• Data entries
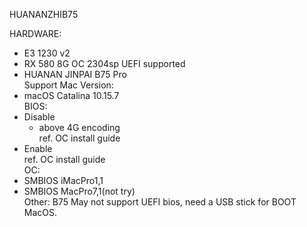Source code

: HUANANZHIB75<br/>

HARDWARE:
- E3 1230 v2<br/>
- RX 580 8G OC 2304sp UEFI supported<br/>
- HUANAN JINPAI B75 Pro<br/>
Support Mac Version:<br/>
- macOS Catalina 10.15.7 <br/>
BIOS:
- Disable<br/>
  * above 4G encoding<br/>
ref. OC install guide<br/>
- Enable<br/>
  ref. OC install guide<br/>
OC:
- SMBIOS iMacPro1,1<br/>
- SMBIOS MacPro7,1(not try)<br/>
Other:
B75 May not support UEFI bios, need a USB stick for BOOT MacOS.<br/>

• What to produce
Exactly reproduce the lines that run from the line with "Support Mac Version:<br/>" through the last line of the records, inclusive.

• Exercise result
Support Mac Version:<br/>
- macOS Catalina 10.15.7 <br/>
BIOS:
- Disable<br/>
  * above 4G encoding<br/>
ref. OC install guide<br/>
- Enable<br/>
  ref. OC install guide<br/>
OC:
- SMBIOS iMacPro1,1<br/>
- SMBIOS MacPro7,1(not try)<br/>
Other:
B75 May not support UEFI bios, need a USB stick for BOOT MacOS.<br/>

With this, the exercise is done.